The Chinese government has begun issuing proposals that could result in bans on several types of single-use plastics. A London-based commodity analyst says the move potentially could have enormous effects on plastics supply and demand globally.
“It is a very reasonable scenario that China will lead the world in banning single-use plastics that have no real societal value whilst also creating a modern, state-of-the-art recycling industry that competes with the very best in the world,” says John Richardson, a senior consultant covering Asia at London-based Independent Commodity Intelligence Services (ICIS). “The implications both for virgin PE (polyethylene) polymers demand in China and for the amount of that demand which is met by recycled production are likely to be very significant.
“China is the biggest polymer import market in the world, especially for [PE], around half of the demand for which is in single-use plastics,” he adds. “So, whatever happens in China is a big deal for the global polymers business.”
“It is a very reasonable scenario that China will lead the world in banning single-use plastics that have no real societal value whilst also creating a modern, state-of-the-art recycling industry that competes with the very best in the world.” – John Richardson, Independent Commodity Intelligence Services
The nation’s National Development and Reform Commission and Ministry of Ecology and Environment have indicated that nondegradable plastic shopping bags and plastic straws will be part of a five-year plan to ban or restrict production, sale and use of what is likely to be many other types of disposable plastic products.
“In parallel,” he continues, “there are reports that China is to modernize its plastics recycling business as a means of reducing dependence on imported virgin resins and adding value to its economy. The current local recycling industry is, on the whole, highly disorganized and inefficient.”
China already has prohibited postconsumer plastic scrap from entering the country, and recent amendments to the Basel Convention on the Control of Transboundary Movements of Hazardous Wastes and Their Disposal could further affect the flow of plastic scrap globally. The Institute of Scrap Recycling Industries (ISRI), Washington, reports in Issue 4 of the “ISRI Plastics Beat” e-newsletter, issued in mid-January, that the Task Team within the Organization of Economic Cooperation & Development (OECD) formed to deliberate policy on end-of-life plastics trade within OECD countries hosted its second meeting in December 2019.

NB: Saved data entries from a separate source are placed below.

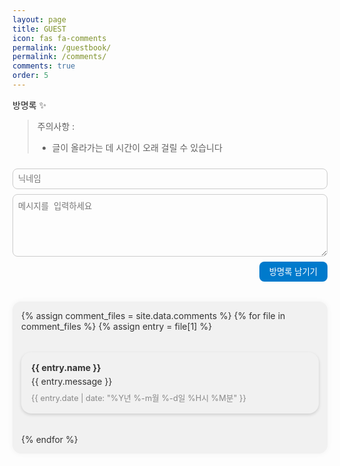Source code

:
 ```yaml
---
layout: page
title: GUEST
icon: fas fa-comments
permalink: /guestbook/
permalink: /comments/
comments: true
order: 5
---
```


방명록 ✨

> 주의사항 :
> - 글이 올라가는 데 시간이 오래 걸릴 수 있습니다


<form method="POST" action="https://comment-w-guestbook.lanitoous.workers.dev/api/handle/form" class="comment-form">
  <input type="text" name="fields[name]" placeholder="닉네임" required>
  <textarea name="fields[message]" placeholder="메시지를 입력하세요" required></textarea>
  <input type="hidden" name="options[slug]" value="2025">
  <button type="submit">방명록 남기기</button>
</form>

<div class="comments-container">
  {% assign comment_files = site.data.comments %}
  {% for file in comment_files %}
    {% assign entry = file[1] %}
    <div class="comment-bubble">
      <div class="name">{{ entry.name }}</div>
      <div class="message">{{ entry.message }}</div>
      <div class="date">{{ entry.date | date: "%Y년 %-m월 %-d일 %H시 %M분" }}</div>
    </div>
  {% endfor %}
</div>

<style>
.comment-form {
  display: flex;
  flex-direction: column;
  gap: 0.5rem;
  margin-top: 1.5rem;
}

.comment-form input[type="text"],
.comment-form textarea {
  padding: 0.5rem;
  border: 1px solid #ccc;
  border-radius: 0.5rem;
  background-color: var(--main-bg);
  color: var(--text-color);
}

.comment-form textarea {
  resize: vertical;
  height: 100px;
}

.comment-form button {
  align-self: flex-end;
  padding: 0.4rem 1rem;
  background-color: #007acc;
  color: white;
  border: none;
  border-radius: 0.5rem;
  cursor: pointer;
}

.comments-container {
  margin-top: 2rem;
  display: flex;
  flex-direction: column;
  gap: 1.2rem;
=======

<!-- guestbook.md -->
<div style="margin-bottom: 1em;">
  <form method="POST" action="https://comment-w-guestbook.lanitoous.workers.dev/api/handle/form" style="display: flex; flex-direction: column; gap: 0.5em; max-width: 400px;">
    <input type="text" name="name" placeholder="Name" required style="padding: 0.5em; border: 1px solid #ccc; border-radius: 8px;">
    <textarea name="message" placeholder="Your Comment" required rows="3" style="padding: 0.5em; border: 1px solid #ccc; border-radius: 8px;"></textarea>
    <button type="submit" style="padding: 0.5em; background: #333; color: #fff; border: none; border-radius: 8px;">남기기</button>
  </form>
</div>

---

***
<br/>

<!---댓글란--->


{% assign all_comments = site.data.comments %}
{% for filename in all_comments %}
  {% assign comment = filename[1] %}
  <div class="comment-bubble">
    <strong>{{ comment.name }}</strong>
    <div class="comment-date">
      {{ comment.date | date: "%Y년 %m월 %d일 %H:%M" }}
    </div>
    <div class="comment-message">{{ comment.message }}</div>
  </div>
{% endfor %}



<style>
.comment-list {
  display: flex;
  flex-direction: column;
  gap: 1em;
  margin-top: 1.5em;
}

.comment-bubble {
  position: relative;
  max-width: 100%;
  padding: 1rem;
  background: var(--card-bg);
  border-radius: 1rem;
  color: var(--text-color);
  box-shadow: 0 2px 5px rgba(0,0,0,0.15);
}

.comment-bubble .name {
  font-weight: bold;
  margin-bottom: 0.3rem;
}

.comment-bubble .date {
  font-size: 0.8rem;
  color: #888;
  margin-top: 0.5rem;
}

html[data-theme="dark"] .comment-form input,
html[data-theme="dark"] .comment-form textarea {
  background-color: #222;
  border-color: #444;
  color: #eee;
}

html[data-theme="dark"] .comment-form button {
  background-color: #3399ff;
}

html[data-theme="dark"] .comment-bubble {
  background-color: #333;
  color: #eee;
}

html[data-theme="dark"] .comment-bubble::after {
  border-color: #333 transparent transparent transparent;
}

  max-width: 100%;
  padding: 1em;
  border-radius: 1em;
  background-color: var(--bubble-bg, #f1f1f1);
  color: var(--text-color, #333);
  box-shadow: 0 0 10px rgba(0, 0, 0, 0.05);
}

.comment-bubble::after {
  content: "";
  position: absolute;
  left: 1em;
  bottom: -10px;
  width: 0;
  height: 0;
  border: 10px solid transparent;
  border-top-color: var(--bubble-bg, #f1f1f1);
}

.comment-header {
  display: flex;
  justify-content: space-between;
  margin-bottom: 0.5em;
  font-size: 0.9em;
  color: #666;
}

.comment-name {
  font-weight: bold;
}

.comment-message {
  white-space: pre-wrap;
}

.comment-bubble {
  background-color: var(--card-bg, #f4f4f4);
  color: var(--text-color, #000);
  padding: 1em;
  margin: 1em 0;
  border-radius: 15px;
  max-width: 500px;
  box-shadow: 0 2px 6px rgba(0,0,0,0.05);
  transition: background-color 0.3s ease, color 0.3s ease;


  .comment-date {
    font-size: 0.85em;
    color: #555;
    margin-top: 0.25em;
  }

  .comment-message {
    margin-top: 0.5em;
    white-space: pre-wrap;
  }
}


}

</style>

ISRI says the OECD “agreed in 2001 to automatically adopt Basel Convention changes into the OECD Guidance Manual for the Control of Transboundary Movements of Recoverable Wastes for purposes of ease in trade ... . But the OECD also included a mechanism for objecting to the automatic adoption,” which the U.S. government did in July 2019.
ISRI says the Task Team must find middle ground between automatic adoption of these amendments that require prior consent to ship mixed plastics and the status quo the U.S. is pursuing.
ISRI says it “is fully aligned with the U.S. government in terms of promoting free and fair trade of recyclable commodities and ensuring this process does not set a precedent for future scrap trade restrictions within the OECD and in other forums.”
The association adds that the European Union “does not have a consensus among its member states” and, therefore, is not negotiating.